> [Extracted records]
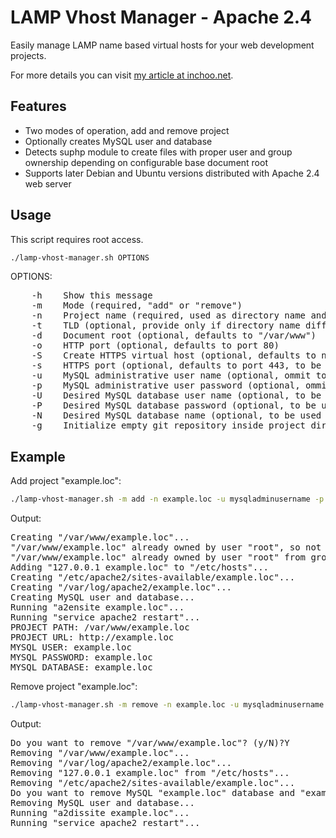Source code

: LAMP Vhost Manager - Apache 2.4
======================================

Easily manage LAMP name based virtual hosts for your web development projects.

For more details you can visit [my article at inchoo.net](http://inchoo.net/tools-frameworks/easily-manage-lamp-name-based-virtual-hosts/).

Features
--------
* Two modes of operation, add and remove project
* Optionally creates MySQL user and database
* Detects suphp module to create files with proper user and group ownership depending on configurable base document root
* Supports later Debian and Ubuntu versions distributed with Apache 2.4 web server

Usage
-----
This script requires root access.

```bash
./lamp-vhost-manager.sh OPTIONS
```

OPTIONS:

<pre>
    -h    Show this message
    -m    Mode (required, "add" or "remove")
    -n    Project name (required, used as directory name and as domain name if -t is omitted)
    -t    TLD (optional, provide only if directory name differs from domain name)
    -d    Document root (optional, defaults to "/var/www")
    -o    HTTP port (optional, defaults to port 80)
    -S    Create HTTPS virtual host (optional, defaults to no, requires ssl-cert package installed)
    -s    HTTPS port (optional, defaults to port 443, to be used with -S option)
    -u    MySQL administrative user name (optional, ommit to avoid managing database)
    -p    MySQL administrative user password (optional, ommit to avoid managing database)
    -U    Desired MySQL database user name (optional, to be used with -u and -p, project name by default, trimmed to 16 characters)
    -P    Desired MySQL database password (optional, to be used with -u and -p, project name by default, trimmed to 16 characters)
    -N    Desired MySQL database name (optional, to be used with -u and -p, project name by default, trimmed to 16 characters)
    -g    Initialize empty git repository inside project directory (optional, defaults to no)
</pre>

Example
-------
Add project "example.loc":

```bash
./lamp-vhost-manager.sh -m add -n example.loc -u mysqladminusername -p mysqladminuserpassword
```

Output:

<pre>
Creating "/var/www/example.loc"...
"/var/www/example.loc" already owned by user "root", so not changing ownership...
"/var/www/example.loc" already owned by user "root" from group "root", so not changing group ownership...
Adding "127.0.0.1 example.loc" to "/etc/hosts"...
Creating "/etc/apache2/sites-available/example.loc"...
Creating "/var/log/apache2/example.loc"...
Creating MySQL user and database...
Running "a2ensite example.loc"...
Running "service apache2 restart"...
PROJECT PATH: /var/www/example.loc
PROJECT URL: http://example.loc
MYSQL USER: example.loc
MYSQL PASSWORD: example.loc
MYSQL DATABASE: example.loc
</pre>

Remove project "example.loc":

```bash
./lamp-vhost-manager.sh -m remove -n example.loc -u mysqladminusername -p mysqladminuserpassword
```

Output:

<pre>
Do you want to remove "/var/www/example.loc"? (y/N)?Y
Removing "/var/www/example.loc"...
Removing "/var/log/apache2/example.loc"...
Removing "127.0.0.1 example.loc" from "/etc/hosts"...
Removing "/etc/apache2/sites-available/example.loc"...
Do you want to remove MySQL "example.loc" database and "example.loc" user? (y/N)?Y
Removing MySQL user and database...
Running "a2dissite example.loc"...
Running "service apache2 restart"...
</pre>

> [Task details]
Take every line from the records that holds "Removing" and copy it down.

> [Reply to the task]
Removing "/var/www/example.loc"...
Removing "/var/log/apache2/example.loc"...
Removing "127.0.0.1 example.loc" from "/etc/hosts"...
Removing "/etc/apache2/sites-available/example.loc"...
Removing MySQL user and database...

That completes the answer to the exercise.